--- REQUIRED WORK ---
Your answer must consist of every line from the data below that includes the word "maximise".

--- RECORDS SUPPLIED ---
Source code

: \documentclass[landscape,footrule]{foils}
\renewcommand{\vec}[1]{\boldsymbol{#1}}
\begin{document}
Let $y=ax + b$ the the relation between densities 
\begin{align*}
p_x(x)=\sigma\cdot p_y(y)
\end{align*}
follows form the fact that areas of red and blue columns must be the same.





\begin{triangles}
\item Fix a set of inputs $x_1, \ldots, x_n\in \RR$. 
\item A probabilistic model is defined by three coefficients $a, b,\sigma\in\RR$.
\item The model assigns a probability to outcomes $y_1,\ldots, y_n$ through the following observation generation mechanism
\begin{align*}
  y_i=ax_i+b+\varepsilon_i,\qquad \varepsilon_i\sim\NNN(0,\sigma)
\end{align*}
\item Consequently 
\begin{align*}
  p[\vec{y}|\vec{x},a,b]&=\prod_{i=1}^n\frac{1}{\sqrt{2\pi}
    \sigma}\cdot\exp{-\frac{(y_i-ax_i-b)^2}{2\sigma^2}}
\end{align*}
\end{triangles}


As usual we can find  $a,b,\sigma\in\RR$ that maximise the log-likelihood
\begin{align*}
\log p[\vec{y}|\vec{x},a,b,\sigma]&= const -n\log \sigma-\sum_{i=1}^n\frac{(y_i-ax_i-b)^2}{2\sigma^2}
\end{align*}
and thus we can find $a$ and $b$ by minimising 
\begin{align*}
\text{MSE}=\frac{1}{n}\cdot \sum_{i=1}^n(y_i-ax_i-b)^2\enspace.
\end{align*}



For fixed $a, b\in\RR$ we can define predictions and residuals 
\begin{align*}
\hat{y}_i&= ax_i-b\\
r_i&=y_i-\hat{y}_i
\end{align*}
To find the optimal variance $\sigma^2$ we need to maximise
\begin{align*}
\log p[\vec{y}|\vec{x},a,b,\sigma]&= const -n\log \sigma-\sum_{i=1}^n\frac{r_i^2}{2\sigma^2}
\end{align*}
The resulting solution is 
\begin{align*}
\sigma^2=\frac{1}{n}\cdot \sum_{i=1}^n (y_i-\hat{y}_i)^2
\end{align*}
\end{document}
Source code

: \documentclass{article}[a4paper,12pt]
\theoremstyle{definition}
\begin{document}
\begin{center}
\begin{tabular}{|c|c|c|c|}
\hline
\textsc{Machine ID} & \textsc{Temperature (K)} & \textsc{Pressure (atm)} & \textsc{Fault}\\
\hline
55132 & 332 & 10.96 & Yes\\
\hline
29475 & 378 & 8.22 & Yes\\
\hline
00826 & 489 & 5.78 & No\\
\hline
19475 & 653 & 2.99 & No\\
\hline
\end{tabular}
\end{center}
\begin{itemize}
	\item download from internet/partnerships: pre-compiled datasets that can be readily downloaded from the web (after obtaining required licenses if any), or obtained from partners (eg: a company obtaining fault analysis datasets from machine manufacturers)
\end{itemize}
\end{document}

--- RESULT ---
As usual we can find  $a,b,\sigma\in\RR$ that maximise the log-likelihood
To find the optimal variance $\sigma^2$ we need to maximise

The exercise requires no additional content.